* [WORK TASK]
Only lines holding the string "page" are wanted; copy each one from the material.

* [EXERCISE MATERIAL]
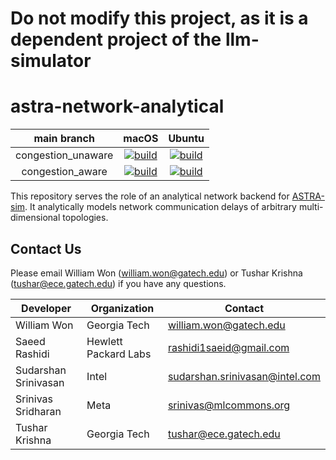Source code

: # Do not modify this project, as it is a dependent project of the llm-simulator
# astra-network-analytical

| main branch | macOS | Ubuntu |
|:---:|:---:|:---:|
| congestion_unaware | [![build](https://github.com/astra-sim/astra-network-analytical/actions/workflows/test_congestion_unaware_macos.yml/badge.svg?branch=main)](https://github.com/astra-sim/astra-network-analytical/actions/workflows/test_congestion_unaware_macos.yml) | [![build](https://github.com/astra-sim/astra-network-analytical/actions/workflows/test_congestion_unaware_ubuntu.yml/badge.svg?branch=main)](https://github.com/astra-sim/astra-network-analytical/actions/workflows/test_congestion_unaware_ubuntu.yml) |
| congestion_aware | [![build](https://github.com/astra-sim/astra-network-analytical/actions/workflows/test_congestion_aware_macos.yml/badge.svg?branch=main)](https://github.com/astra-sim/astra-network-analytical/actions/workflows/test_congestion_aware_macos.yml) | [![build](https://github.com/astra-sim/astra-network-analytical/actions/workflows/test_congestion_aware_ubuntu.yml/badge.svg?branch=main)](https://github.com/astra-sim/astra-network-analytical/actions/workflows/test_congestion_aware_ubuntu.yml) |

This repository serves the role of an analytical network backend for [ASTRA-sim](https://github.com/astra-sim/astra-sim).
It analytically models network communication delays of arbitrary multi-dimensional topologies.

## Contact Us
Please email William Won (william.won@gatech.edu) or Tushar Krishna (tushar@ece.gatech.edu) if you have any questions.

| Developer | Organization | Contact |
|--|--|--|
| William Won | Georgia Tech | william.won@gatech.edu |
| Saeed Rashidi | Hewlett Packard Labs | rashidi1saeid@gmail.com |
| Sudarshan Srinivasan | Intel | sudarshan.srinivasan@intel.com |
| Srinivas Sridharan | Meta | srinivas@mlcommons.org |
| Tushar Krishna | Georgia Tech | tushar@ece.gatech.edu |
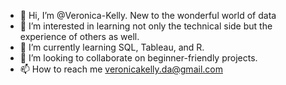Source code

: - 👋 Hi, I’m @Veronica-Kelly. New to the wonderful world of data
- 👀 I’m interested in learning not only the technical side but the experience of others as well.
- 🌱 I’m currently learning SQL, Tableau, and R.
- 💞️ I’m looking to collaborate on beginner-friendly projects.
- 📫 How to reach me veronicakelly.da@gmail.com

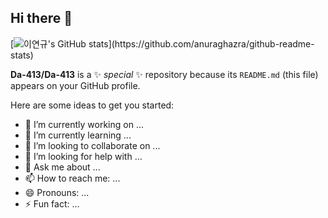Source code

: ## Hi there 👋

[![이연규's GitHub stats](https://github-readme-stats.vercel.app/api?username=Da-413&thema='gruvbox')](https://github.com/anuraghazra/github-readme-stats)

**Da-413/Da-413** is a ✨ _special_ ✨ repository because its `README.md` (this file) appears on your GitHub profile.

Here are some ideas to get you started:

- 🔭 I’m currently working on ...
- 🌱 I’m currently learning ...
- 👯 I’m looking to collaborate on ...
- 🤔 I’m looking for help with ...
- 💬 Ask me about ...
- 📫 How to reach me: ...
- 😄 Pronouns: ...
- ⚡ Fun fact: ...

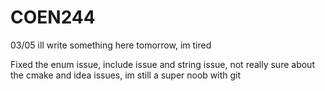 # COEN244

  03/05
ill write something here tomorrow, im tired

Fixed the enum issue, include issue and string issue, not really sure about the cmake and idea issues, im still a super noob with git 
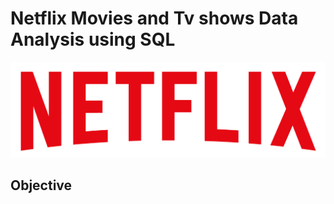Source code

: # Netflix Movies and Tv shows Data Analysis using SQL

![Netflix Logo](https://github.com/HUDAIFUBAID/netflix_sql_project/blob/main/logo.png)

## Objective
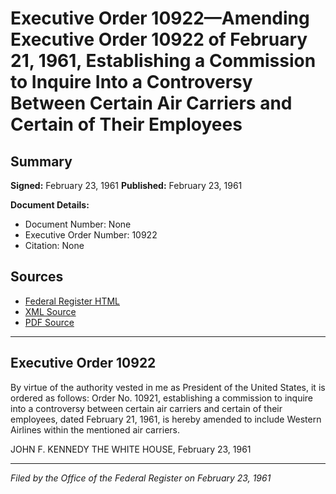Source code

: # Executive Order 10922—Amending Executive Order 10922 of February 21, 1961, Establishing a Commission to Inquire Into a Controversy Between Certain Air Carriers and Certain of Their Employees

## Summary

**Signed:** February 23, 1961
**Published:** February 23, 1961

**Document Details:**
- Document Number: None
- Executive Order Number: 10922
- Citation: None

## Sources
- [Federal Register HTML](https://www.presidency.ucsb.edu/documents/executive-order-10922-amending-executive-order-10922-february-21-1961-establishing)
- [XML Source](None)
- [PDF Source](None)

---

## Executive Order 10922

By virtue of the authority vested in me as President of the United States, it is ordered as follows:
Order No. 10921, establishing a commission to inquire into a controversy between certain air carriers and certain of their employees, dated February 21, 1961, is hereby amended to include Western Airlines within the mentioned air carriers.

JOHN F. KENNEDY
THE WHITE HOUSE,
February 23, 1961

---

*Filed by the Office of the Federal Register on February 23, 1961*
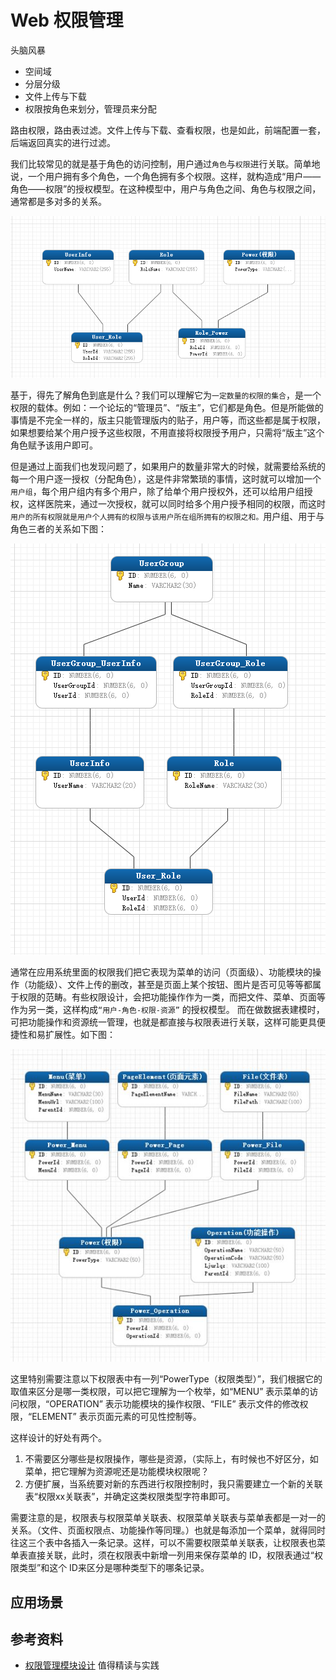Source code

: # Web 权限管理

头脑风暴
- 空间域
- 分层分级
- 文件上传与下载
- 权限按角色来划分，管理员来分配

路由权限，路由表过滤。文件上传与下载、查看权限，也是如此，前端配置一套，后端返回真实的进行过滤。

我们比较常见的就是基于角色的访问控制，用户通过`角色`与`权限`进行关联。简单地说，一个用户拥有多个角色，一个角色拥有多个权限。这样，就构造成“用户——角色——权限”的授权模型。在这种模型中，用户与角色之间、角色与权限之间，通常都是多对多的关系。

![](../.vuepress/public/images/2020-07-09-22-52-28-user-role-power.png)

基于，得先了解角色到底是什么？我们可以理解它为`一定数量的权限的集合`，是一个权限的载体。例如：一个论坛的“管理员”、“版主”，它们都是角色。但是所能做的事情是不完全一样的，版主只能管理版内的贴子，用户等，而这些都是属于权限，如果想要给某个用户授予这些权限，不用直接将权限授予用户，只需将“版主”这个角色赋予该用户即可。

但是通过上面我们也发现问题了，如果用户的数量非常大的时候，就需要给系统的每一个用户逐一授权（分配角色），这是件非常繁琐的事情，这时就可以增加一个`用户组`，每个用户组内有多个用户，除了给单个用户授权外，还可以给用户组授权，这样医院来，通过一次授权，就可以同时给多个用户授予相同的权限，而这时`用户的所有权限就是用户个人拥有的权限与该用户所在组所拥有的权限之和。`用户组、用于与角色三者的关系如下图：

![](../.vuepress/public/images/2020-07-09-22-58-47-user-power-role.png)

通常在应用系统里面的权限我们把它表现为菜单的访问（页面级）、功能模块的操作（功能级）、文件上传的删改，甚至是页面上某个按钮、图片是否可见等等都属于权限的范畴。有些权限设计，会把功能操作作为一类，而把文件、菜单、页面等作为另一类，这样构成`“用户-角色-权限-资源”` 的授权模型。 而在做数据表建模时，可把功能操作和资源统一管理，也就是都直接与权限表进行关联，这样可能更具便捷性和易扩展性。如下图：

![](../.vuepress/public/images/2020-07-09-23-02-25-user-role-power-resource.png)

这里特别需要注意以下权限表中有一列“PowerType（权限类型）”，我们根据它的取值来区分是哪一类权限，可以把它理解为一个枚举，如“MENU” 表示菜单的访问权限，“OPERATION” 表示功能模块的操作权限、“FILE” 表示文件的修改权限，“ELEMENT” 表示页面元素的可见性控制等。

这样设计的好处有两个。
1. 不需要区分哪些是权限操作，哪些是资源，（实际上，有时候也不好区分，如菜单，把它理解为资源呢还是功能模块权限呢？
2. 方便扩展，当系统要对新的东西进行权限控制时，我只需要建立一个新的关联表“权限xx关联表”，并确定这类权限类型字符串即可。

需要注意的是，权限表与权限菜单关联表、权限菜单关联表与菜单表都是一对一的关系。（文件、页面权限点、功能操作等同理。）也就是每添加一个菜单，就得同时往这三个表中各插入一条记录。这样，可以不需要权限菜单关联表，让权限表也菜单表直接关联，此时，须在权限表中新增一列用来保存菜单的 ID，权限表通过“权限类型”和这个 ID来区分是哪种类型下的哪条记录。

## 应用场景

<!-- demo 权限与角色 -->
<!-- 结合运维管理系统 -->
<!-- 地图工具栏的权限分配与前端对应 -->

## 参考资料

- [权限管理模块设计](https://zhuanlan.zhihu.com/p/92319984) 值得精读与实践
--
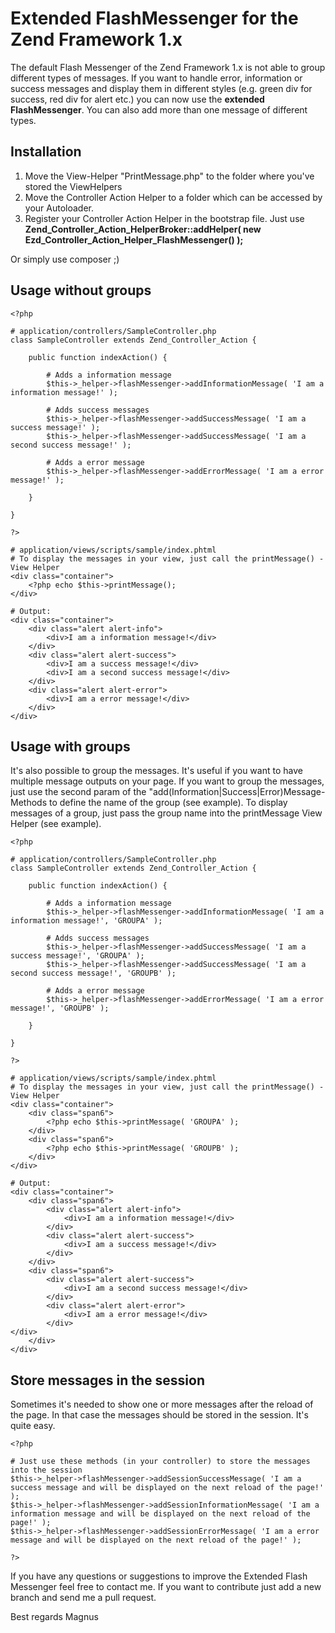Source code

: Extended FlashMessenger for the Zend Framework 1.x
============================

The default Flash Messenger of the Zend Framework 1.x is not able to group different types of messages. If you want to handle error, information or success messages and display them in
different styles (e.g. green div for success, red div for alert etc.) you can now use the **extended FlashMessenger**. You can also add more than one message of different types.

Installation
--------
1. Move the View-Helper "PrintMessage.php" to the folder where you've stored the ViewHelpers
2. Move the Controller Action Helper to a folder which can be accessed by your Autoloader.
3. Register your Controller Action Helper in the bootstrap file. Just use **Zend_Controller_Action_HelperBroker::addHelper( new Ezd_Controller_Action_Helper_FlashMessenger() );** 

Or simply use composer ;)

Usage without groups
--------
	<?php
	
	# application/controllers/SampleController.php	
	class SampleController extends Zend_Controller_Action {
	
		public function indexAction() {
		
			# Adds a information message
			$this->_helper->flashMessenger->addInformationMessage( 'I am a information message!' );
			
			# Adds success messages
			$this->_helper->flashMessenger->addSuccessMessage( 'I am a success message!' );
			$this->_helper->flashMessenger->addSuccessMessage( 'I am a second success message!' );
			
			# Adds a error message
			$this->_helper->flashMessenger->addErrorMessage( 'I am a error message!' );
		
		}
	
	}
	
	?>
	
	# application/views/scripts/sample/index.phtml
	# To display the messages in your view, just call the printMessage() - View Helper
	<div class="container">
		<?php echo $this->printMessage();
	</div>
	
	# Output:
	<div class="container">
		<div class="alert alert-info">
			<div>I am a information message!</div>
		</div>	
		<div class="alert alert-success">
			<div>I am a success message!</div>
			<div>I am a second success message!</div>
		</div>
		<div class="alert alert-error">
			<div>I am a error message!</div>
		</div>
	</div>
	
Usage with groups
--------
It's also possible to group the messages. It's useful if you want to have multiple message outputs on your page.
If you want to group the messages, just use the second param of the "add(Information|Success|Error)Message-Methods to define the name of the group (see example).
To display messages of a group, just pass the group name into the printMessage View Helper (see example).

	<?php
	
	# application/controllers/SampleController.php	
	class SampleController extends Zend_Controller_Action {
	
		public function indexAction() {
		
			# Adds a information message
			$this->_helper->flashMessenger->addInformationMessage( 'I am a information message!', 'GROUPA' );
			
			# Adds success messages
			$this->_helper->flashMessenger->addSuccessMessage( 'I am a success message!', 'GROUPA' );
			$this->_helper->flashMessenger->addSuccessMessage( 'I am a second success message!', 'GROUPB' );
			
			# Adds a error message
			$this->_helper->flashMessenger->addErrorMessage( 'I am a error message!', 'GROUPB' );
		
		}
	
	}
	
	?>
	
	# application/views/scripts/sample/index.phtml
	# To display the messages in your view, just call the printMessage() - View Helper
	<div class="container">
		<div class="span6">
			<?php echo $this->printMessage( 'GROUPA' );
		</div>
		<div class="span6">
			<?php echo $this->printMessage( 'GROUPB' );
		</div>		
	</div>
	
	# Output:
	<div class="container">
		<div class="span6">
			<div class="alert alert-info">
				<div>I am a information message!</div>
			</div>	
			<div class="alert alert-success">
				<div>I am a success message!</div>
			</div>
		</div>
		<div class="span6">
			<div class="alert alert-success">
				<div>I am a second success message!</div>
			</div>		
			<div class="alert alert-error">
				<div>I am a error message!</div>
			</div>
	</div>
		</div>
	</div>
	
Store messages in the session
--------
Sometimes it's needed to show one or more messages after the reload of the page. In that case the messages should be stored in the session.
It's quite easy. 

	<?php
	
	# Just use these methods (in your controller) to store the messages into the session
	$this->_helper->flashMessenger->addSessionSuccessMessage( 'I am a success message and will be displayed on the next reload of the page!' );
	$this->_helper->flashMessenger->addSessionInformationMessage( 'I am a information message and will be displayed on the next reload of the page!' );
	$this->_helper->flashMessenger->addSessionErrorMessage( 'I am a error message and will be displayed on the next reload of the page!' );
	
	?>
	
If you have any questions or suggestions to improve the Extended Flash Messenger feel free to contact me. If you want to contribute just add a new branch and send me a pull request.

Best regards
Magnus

* [TASK RESPONSE]
It's also possible to group the messages. It's useful if you want to have multiple message outputs on your page.
Sometimes it's needed to show one or more messages after the reload of the page. In that case the messages should be stored in the session.
	$this->_helper->flashMessenger->addSessionSuccessMessage( 'I am a success message and will be displayed on the next reload of the page!' );
	$this->_helper->flashMessenger->addSessionInformationMessage( 'I am a information message and will be displayed on the next reload of the page!' );
	$this->_helper->flashMessenger->addSessionErrorMessage( 'I am a error message and will be displayed on the next reload of the page!' );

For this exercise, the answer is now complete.